There are unique rules to deal with children who are no longer minors, and have special or extraordinary needs or expenses, and when a child or the children spend close to equal time with, and maintain residence in the homes of, both parents.
If the parties cannot decide upon a support amount and payment frequency, child support is set by the court and will be calculated based on the California State Guidelines and on any data that the parties may present. The State Guidelines are designed to be fair and equitable to the parents and more importantly, be in the best interest of the children.
California law allows either party to apply for a change in child support payments. The law requires that before a support change will be considered by the court, a material change in the status of the parties or the children must have occurred. This can include a change in the financial status of either party (for better or worse) or a change in the needs of the children such as education costs or an illness.

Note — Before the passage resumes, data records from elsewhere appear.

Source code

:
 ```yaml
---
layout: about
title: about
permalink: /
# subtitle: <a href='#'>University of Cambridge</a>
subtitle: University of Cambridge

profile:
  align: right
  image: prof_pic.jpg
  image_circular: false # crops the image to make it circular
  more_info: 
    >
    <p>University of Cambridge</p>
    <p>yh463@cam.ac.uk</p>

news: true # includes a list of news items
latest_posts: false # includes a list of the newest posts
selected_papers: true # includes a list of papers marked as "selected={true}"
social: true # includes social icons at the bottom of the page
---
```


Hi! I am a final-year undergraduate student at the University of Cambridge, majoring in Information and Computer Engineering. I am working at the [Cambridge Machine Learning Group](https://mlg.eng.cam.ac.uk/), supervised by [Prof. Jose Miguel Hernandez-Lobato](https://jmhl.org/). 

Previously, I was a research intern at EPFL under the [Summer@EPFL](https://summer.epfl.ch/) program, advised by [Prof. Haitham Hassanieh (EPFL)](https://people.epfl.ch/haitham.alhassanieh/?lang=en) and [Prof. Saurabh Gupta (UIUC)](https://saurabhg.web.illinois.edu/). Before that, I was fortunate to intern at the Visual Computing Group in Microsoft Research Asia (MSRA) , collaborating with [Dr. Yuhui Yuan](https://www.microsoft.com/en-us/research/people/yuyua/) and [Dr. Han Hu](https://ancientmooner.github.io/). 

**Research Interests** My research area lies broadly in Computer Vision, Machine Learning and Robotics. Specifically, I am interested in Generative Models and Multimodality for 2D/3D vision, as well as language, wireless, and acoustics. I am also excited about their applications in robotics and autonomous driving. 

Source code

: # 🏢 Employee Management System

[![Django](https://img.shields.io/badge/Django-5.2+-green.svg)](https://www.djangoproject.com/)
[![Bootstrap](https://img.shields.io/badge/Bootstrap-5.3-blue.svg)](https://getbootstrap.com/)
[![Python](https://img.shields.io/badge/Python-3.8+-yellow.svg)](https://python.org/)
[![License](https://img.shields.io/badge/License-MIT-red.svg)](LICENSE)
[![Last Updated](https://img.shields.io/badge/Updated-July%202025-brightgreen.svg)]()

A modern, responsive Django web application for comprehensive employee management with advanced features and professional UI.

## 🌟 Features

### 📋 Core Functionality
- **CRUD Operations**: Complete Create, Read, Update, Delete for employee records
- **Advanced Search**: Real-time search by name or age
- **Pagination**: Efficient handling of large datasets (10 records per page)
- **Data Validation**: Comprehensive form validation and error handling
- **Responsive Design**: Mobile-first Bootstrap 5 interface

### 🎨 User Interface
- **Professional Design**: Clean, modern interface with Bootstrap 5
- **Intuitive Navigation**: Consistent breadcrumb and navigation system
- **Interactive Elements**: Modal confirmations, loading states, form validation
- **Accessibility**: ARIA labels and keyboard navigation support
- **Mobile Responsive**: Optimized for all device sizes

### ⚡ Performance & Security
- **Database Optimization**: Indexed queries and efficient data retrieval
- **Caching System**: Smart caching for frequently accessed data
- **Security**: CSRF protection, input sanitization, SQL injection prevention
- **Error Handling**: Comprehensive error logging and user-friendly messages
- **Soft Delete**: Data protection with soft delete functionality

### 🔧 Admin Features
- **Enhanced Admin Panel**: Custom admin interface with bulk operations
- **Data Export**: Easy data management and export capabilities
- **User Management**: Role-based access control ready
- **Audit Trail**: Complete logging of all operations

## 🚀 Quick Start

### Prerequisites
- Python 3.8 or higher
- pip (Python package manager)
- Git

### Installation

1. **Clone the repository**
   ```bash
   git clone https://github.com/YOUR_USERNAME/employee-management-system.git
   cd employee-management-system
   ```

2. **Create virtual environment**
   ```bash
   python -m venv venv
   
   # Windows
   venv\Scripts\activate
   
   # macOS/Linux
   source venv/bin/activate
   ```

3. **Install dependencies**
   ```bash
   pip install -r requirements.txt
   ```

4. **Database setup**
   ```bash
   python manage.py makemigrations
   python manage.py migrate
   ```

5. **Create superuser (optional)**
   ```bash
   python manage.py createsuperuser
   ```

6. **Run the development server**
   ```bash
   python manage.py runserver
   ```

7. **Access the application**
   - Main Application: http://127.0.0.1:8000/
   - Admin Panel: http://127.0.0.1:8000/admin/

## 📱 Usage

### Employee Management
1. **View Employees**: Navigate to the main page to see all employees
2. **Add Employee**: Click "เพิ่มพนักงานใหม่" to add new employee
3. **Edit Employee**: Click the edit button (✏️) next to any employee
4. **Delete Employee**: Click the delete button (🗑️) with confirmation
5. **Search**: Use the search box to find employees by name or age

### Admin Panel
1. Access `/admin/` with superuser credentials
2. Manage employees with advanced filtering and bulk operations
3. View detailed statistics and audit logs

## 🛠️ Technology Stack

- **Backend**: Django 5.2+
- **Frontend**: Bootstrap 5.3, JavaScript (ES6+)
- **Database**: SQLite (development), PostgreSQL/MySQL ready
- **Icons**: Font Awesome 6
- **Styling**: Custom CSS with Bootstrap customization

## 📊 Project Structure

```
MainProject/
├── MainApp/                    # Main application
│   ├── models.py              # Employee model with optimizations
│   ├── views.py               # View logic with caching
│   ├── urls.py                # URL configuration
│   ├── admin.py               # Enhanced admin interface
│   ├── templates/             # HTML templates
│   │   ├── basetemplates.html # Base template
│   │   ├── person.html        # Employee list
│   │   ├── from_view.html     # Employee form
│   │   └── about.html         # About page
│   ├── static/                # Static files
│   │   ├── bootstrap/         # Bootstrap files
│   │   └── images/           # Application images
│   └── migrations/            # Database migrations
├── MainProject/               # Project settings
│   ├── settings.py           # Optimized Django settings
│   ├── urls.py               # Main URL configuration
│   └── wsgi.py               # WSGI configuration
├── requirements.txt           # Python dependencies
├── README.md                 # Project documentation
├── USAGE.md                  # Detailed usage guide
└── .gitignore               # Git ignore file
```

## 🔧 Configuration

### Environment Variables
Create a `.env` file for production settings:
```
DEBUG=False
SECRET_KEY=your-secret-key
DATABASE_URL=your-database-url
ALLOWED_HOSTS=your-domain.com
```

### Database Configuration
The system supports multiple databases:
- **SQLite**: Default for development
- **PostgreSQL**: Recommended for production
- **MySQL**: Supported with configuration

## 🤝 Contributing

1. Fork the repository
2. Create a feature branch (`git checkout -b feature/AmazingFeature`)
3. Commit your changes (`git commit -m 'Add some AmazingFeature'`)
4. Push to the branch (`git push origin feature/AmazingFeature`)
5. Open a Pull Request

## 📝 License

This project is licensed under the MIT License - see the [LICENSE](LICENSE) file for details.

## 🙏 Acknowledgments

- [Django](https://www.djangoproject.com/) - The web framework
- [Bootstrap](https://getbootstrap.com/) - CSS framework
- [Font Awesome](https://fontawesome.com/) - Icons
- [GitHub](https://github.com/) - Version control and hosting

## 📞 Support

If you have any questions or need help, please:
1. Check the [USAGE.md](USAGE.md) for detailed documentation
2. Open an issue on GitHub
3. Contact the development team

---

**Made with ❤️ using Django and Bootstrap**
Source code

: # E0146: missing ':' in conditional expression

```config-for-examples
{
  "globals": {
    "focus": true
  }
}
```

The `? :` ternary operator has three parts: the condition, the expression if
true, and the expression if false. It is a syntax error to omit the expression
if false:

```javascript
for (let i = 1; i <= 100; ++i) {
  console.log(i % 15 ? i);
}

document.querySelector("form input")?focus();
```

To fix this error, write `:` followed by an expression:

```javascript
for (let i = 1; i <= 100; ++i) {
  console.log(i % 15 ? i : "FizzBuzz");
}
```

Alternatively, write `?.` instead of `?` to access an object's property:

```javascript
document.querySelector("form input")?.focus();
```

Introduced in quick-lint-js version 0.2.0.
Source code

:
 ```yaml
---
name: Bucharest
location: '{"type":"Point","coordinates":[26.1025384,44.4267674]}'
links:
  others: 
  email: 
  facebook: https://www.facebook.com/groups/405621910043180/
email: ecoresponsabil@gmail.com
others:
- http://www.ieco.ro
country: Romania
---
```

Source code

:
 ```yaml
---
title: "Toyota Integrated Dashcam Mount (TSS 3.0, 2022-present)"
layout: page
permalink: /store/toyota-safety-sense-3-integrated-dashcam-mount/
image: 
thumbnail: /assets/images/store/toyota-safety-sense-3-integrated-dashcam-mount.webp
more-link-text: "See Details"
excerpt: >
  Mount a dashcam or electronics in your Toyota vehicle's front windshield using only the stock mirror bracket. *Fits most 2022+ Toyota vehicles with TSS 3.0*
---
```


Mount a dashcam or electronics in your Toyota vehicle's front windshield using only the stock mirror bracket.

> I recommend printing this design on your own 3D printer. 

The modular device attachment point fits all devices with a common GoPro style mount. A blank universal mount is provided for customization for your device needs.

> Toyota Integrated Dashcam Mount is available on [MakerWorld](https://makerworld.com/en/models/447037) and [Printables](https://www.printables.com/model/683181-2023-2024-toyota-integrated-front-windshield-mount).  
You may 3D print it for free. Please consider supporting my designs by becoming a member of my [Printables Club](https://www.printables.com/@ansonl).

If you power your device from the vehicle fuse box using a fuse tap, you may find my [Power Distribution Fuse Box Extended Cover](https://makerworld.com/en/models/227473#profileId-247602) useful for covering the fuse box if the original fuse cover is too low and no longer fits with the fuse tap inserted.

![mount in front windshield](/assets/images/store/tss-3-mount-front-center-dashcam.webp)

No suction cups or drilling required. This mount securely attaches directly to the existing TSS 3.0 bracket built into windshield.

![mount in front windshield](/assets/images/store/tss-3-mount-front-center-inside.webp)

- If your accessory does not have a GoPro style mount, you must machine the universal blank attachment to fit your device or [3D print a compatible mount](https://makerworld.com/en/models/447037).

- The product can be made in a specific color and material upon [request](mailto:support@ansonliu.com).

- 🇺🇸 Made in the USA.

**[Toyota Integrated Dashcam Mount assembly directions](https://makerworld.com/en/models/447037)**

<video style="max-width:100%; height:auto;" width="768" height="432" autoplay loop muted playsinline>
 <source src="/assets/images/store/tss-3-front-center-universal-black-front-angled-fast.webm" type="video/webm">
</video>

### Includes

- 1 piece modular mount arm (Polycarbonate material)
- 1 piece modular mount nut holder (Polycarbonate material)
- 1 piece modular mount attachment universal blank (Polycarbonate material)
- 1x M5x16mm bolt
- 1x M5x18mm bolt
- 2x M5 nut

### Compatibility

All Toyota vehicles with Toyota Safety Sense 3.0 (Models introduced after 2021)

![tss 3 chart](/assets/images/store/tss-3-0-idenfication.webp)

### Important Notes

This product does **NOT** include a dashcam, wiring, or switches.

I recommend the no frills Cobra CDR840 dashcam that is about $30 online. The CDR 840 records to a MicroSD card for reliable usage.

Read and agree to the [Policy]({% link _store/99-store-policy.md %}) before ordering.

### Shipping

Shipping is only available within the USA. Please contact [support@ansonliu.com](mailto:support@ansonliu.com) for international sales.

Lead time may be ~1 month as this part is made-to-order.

In California, any couple who cannot agree on custody or a visitation schedule is obligated to participate in and complete a counseling program prior to their disagreement being taken up by the court.
Judges that are forced to make custody and visitation decisions will base their rulings on evidence provided by the spouses and by professionals, such as psychologists, family service representatives or doctors. The judge will also take into account any history of child abuse, drug or alcohol addictions and any protective orders that may have been issued to help determine what is in the best interest of the child. However, the courts in California tend to grant joint custody, where the parents share in the day to day care and in making decisions regarding upbringing.
Based on the above factors, most spouses come to an agreement regarding custody and visitation schedule for their children rather than depend upon a judge to decree what is best. This is an area where professional legal assistance is a must. As a family law attorney I offer an initial free consultation, where you can get you questions answered.
Child support as an issue is so important that the right to child support and the responsibilities of parents to provide such support has been internationally recognized. In fact, during the 1992 UN Convention on the Rights of the Child, a binding convention was signed by every member of the UN declaring that “the upbringing and development of children and a standard of living adequate for the children’s development is a common responsibility of both parents and a fundamental human right for children”. The convention further asserted that the primary responsibility to provide such for the children rests with their parents.